[Document images with source code]
● ● ● ●

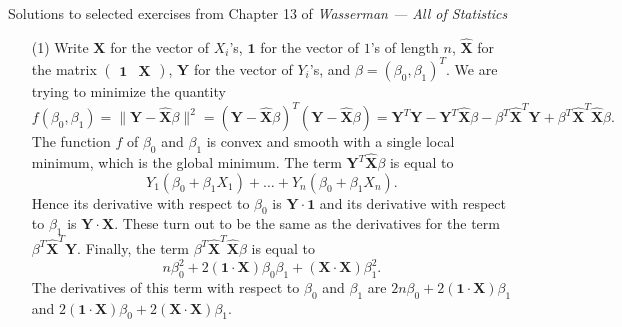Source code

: \documentclass[10pt]{article}
\begin{document}
\noindent \large{Solutions to selected exercises from Chapter 13 of
\emph{Wasserman --- All of Statistics}}

\begin{enumerate}

\item[(1)] Write $\mathbf X$ for the vector of $X_i$'s, $\mathbf 1$ for the vector
of $1$'s of length $n$, $\hat{\mathbf X}$ for the matrix
$\begin{pmatrix}\mathbf 1 & \mathbf X\end{pmatrix}$, $\mathbf Y$ for the vector
of $Y_i$'s, and $\beta = (\beta_0,\beta_1)^T$. We are trying to minimize
the quantity
\[  f(\beta_0,\beta_1) =
    \|\mathbf Y - \hat{\mathbf X}\beta\|^2 =
    (\mathbf Y - \hat{\mathbf X}\beta)^T
    (\mathbf Y - \hat{\mathbf X}\beta) =
    \mathbf Y^T \mathbf Y - \mathbf Y^T \hat{\mathbf X}\beta
    - \beta^T \hat{\mathbf X}^T \mathbf Y
    + \beta^T \hat{\mathbf X}^T \hat{\mathbf X}\beta.
\]
The function $f$ of $\beta_0$ and $\beta_1$ is convex and smooth with a
single local minimum,
which is the global minimum. The term $\mathbf Y^T \hat{\mathbf X}\beta$ is equal
to
\[
    Y_1 (\beta_0 + \beta_1 X_1) + \ldots + Y_n(\beta_0 +\beta_1X_n).
\]
Hence its derivative with respect to $\beta_0$ is $\mathbf Y \cdot \mathbf 1$
and its derivative with respect to $\beta_1$ is $\mathbf Y \cdot \mathbf X$.
These turn out to be the same as the derivatives for the term
$\beta^T \hat{\mathbf X}^T \mathbf Y$. Finally, the term
$\beta^T \hat{\mathbf X}^T \hat{\mathbf X}\beta$ is equal to
\[
    n\beta_0^2 + 2(\mathbf 1 \cdot \mathbf X)\beta_0 \beta_1 +
    (\mathbf X \cdot \mathbf X)\beta_1^2.
\]
The derivatives of this term with respect to $\beta_0$ and $\beta_1$ are
$2n\beta_0 + 2(\mathbf 1 \cdot \mathbf X) \beta_1$ and
$2(\mathbf 1 \cdot \mathbf X)\beta_0+ 2(\mathbf X \cdot \mathbf X)\beta_1$.


\end{enumerate}
\end{document}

● ● ● ●

#### Action item
Line for line, restate the data above and omit every picture.

#### Exercise response
Source code

: \documentclass[10pt]{article}
\begin{document}
\noindent \large{Solutions to selected exercises from Chapter 13 of
\emph{Wasserman --- All of Statistics}}

\begin{enumerate}

\item[(1)] Write $\mathbf X$ for the vector of $X_i$'s, $\mathbf 1$ for the vector
of $1$'s of length $n$, $\hat{\mathbf X}$ for the matrix
$\begin{pmatrix}\mathbf 1 & \mathbf X\end{pmatrix}$, $\mathbf Y$ for the vector
of $Y_i$'s, and $\beta = (\beta_0,\beta_1)^T$. We are trying to minimize
the quantity
\[  f(\beta_0,\beta_1) =
    \|\mathbf Y - \hat{\mathbf X}\beta\|^2 =
    (\mathbf Y - \hat{\mathbf X}\beta)^T
    (\mathbf Y - \hat{\mathbf X}\beta) =
    \mathbf Y^T \mathbf Y - \mathbf Y^T \hat{\mathbf X}\beta
    - \beta^T \hat{\mathbf X}^T \mathbf Y
    + \beta^T \hat{\mathbf X}^T \hat{\mathbf X}\beta.
\]
The function $f$ of $\beta_0$ and $\beta_1$ is convex and smooth with a
single local minimum,
which is the global minimum. The term $\mathbf Y^T \hat{\mathbf X}\beta$ is equal
to
\[
    Y_1 (\beta_0 + \beta_1 X_1) + \ldots + Y_n(\beta_0 +\beta_1X_n).
\]
Hence its derivative with respect to $\beta_0$ is $\mathbf Y \cdot \mathbf 1$
and its derivative with respect to $\beta_1$ is $\mathbf Y \cdot \mathbf X$.
These turn out to be the same as the derivatives for the term
$\beta^T \hat{\mathbf X}^T \mathbf Y$. Finally, the term
$\beta^T \hat{\mathbf X}^T \hat{\mathbf X}\beta$ is equal to
\[
    n\beta_0^2 + 2(\mathbf 1 \cdot \mathbf X)\beta_0 \beta_1 +
    (\mathbf X \cdot \mathbf X)\beta_1^2.
\]
The derivatives of this term with respect to $\beta_0$ and $\beta_1$ are
$2n\beta_0 + 2(\mathbf 1 \cdot \mathbf X) \beta_1$ and
$2(\mathbf 1 \cdot \mathbf X)\beta_0+ 2(\mathbf X \cdot \mathbf X)\beta_1$.


\end{enumerate}
\end{document}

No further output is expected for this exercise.